» Your assignment: Wherever the word "span" occurs in the lines below, copy the whole line.

» Provided records:
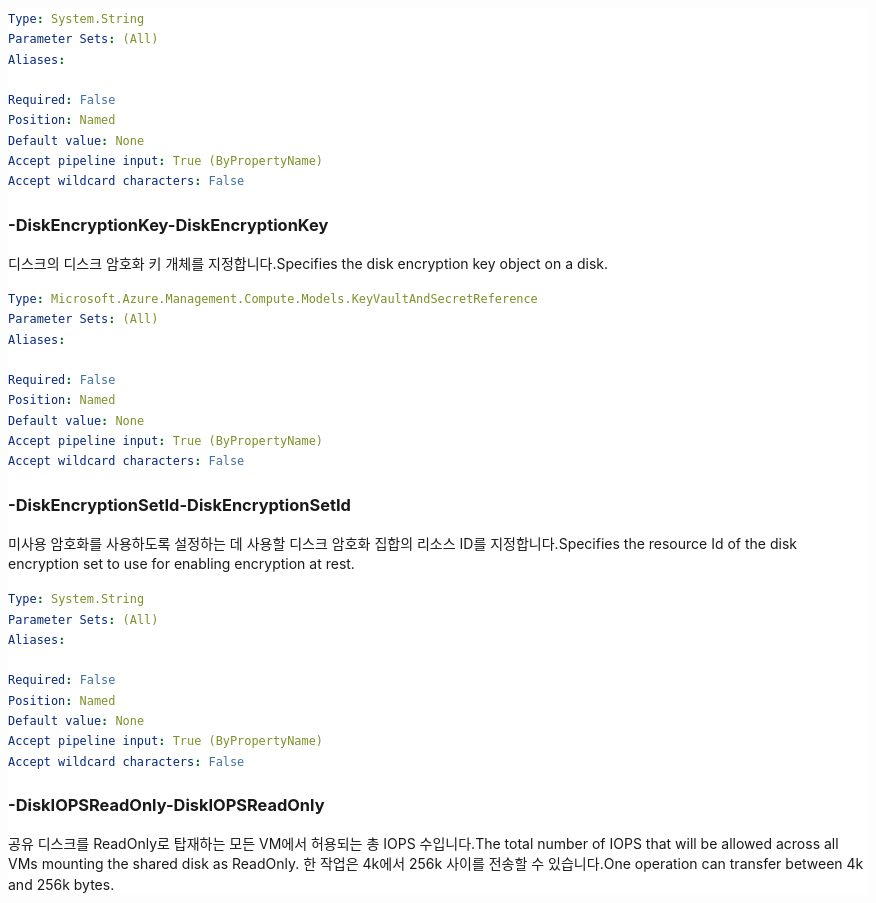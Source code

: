 
```yaml
Type: System.String
Parameter Sets: (All)
Aliases:

Required: False
Position: Named
Default value: None
Accept pipeline input: True (ByPropertyName)
Accept wildcard characters: False
```

### <span data-ttu-id="6c3e1-136">-DiskEncryptionKey</span><span class="sxs-lookup"><span data-stu-id="6c3e1-136">-DiskEncryptionKey</span></span>
<span data-ttu-id="6c3e1-137">디스크의 디스크 암호화 키 개체를 지정합니다.</span><span class="sxs-lookup"><span data-stu-id="6c3e1-137">Specifies the disk encryption key object on a disk.</span></span>

```yaml
Type: Microsoft.Azure.Management.Compute.Models.KeyVaultAndSecretReference
Parameter Sets: (All)
Aliases:

Required: False
Position: Named
Default value: None
Accept pipeline input: True (ByPropertyName)
Accept wildcard characters: False
```

### <span data-ttu-id="6c3e1-138">-DiskEncryptionSetId</span><span class="sxs-lookup"><span data-stu-id="6c3e1-138">-DiskEncryptionSetId</span></span>
<span data-ttu-id="6c3e1-139">미사용 암호화를 사용하도록 설정하는 데 사용할 디스크 암호화 집합의 리소스 ID를 지정합니다.</span><span class="sxs-lookup"><span data-stu-id="6c3e1-139">Specifies the resource Id of the disk encryption set to use for enabling encryption at rest.</span></span>

```yaml
Type: System.String
Parameter Sets: (All)
Aliases:

Required: False
Position: Named
Default value: None
Accept pipeline input: True (ByPropertyName)
Accept wildcard characters: False
```

### <span data-ttu-id="6c3e1-140">-DiskIOPSReadOnly</span><span class="sxs-lookup"><span data-stu-id="6c3e1-140">-DiskIOPSReadOnly</span></span>
<span data-ttu-id="6c3e1-141">공유 디스크를 ReadOnly로 탑재하는 모든 VM에서 허용되는 총 IOPS 수입니다.</span><span class="sxs-lookup"><span data-stu-id="6c3e1-141">The total number of IOPS that will be allowed across all VMs mounting the shared disk as ReadOnly.</span></span> <span data-ttu-id="6c3e1-142">한 작업은 4k에서 256k 사이를 전송할 수 있습니다.</span><span class="sxs-lookup"><span data-stu-id="6c3e1-142">One operation can transfer between 4k and 256k bytes.</span></span>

» Reply:
### <span data-ttu-id="6c3e1-136">-DiskEncryptionKey</span><span class="sxs-lookup"><span data-stu-id="6c3e1-136">-DiskEncryptionKey</span></span>
<span data-ttu-id="6c3e1-137">디스크의 디스크 암호화 키 개체를 지정합니다.</span><span class="sxs-lookup"><span data-stu-id="6c3e1-137">Specifies the disk encryption key object on a disk.</span></span>
### <span data-ttu-id="6c3e1-138">-DiskEncryptionSetId</span><span class="sxs-lookup"><span data-stu-id="6c3e1-138">-DiskEncryptionSetId</span></span>
<span data-ttu-id="6c3e1-139">미사용 암호화를 사용하도록 설정하는 데 사용할 디스크 암호화 집합의 리소스 ID를 지정합니다.</span><span class="sxs-lookup"><span data-stu-id="6c3e1-139">Specifies the resource Id of the disk encryption set to use for enabling encryption at rest.</span></span>
### <span data-ttu-id="6c3e1-140">-DiskIOPSReadOnly</span><span class="sxs-lookup"><span data-stu-id="6c3e1-140">-DiskIOPSReadOnly</span></span>
<span data-ttu-id="6c3e1-141">공유 디스크를 ReadOnly로 탑재하는 모든 VM에서 허용되는 총 IOPS 수입니다.</span><span class="sxs-lookup"><span data-stu-id="6c3e1-141">The total number of IOPS that will be allowed across all VMs mounting the shared disk as ReadOnly.</span></span> <span data-ttu-id="6c3e1-142">한 작업은 4k에서 256k 사이를 전송할 수 있습니다.</span><span class="sxs-lookup"><span data-stu-id="6c3e1-142">One operation can transfer between 4k and 256k bytes.</span></span>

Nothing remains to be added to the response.